<h1 align="center"> Battle of Neighborhoods - Clustering and Segmenting the Neighborhoods of Jakarta and Surabaya, Where is the Good Place to Open New Restaurant in the Area?</h1>

<p align ="center"> Muhammad Adisatriyo Pratama
<br>
<br>
15th December 2020
</p>




# 1. Introduction

In this report i will analyze area of cluster between two major metropolitan area in Indonesia that is Jakarta and Surabaya. Jakarta and Surabaya are very popular and most populated metropolitan area in Indonesia. Altough Jakarta have approximately 3 times population than Surabaya, Surabaya has it's own destination, unique places, and landmark to go to. 

### Disclaimer :
We will use Foursquare API to get data about venues and places in the neighborhood. However there is another popular venues and places in Jakarta or Surabaya neighborhood that is not in the data of Foursquare API. That being said, this article is not the best result for venues and places in the neighborhood, altogh this article is not perfect i hope this will help you or others to know about my analysis.

# 2. Business Problem

The aim of this report is try to help tourist or business owner to open new detinations or places in the neighborhood depending on the experiences that neighborhood have. Once the data is obtained, the cluster and segmentation between neighborhood is created to see which neighborhood has the same simmilarity based on destination and places. This also will help people to make decision if they are want to migrate or move into another neighborhood.

# 3. Data Collecting

In this report, we require neighborhood (Kecamatan) for Jakarta and Surabaya. Using the location of the neighborhood we can search most popular venue or places for each categories using **Foursquare API**. We also need the coordinates/geographical location for each neighborhood in Jakarta and Surabaya. Using the coordinates of the neighborhood we can visualize with **OpenStreetMap using Folium API**.

## 3.1 Jakarta

In order to get neighborhood (Kecamatan) in Jakarta we scrape the data from : https://id.wikipedia.org/wiki/Daftar_kecamatan_dan_kelurahan_di_Daerah_Khusus_Ibukota_Jakarta

In this wikipedia page there is several table representing each Town in Jakarta. in each table, there is data about name of neighborhood (Kecamatan) for each town and name of villages (Kelurahan) for each neighborhood.

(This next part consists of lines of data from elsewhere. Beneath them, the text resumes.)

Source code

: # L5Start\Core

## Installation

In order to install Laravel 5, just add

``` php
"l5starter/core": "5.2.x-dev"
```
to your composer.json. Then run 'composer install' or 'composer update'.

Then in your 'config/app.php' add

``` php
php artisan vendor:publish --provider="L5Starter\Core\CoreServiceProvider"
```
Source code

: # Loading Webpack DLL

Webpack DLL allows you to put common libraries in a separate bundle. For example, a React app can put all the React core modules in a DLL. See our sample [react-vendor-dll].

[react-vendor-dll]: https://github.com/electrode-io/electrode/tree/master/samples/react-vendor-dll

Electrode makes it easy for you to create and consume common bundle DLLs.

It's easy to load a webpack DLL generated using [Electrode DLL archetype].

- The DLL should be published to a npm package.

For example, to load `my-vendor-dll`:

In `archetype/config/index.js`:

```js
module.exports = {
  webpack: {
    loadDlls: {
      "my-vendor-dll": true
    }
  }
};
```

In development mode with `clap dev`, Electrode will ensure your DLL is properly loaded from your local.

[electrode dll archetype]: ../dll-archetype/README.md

After doing data processing we limit the data and concatenate 5 table into 1 table containing information about : 

1. *Neighborhood* : Name of kecamatan, we call this neighborhood to make it easy for report.
2. *Town* : Name of Administrative Town for each neighborhood.

At the end, we obtained 48 rows of data each representing its neighborhood.

## 3.2 Surabaya

We scrape neighborhood data in Surabaya also from wikipedia page : https://id.wikipedia.org/wiki/Daftar_kecamatan_dan_kelurahan_di_Kota_Surabaya

In this wikipedia page there is just containing 1 table with the same information from wikipedia page in Jakarta. Because the table contains some data that we do not need so we can keep the same information we got fram table Jakarta.

## 3.3 Nominatim OpenStreetMap

The data scraping from wikipedia page does not give information about the coordinates for each neighborhood. So we can use Nominatim OpenStreetMap API in order to get *latitude* and *longitude* for each neighborhood.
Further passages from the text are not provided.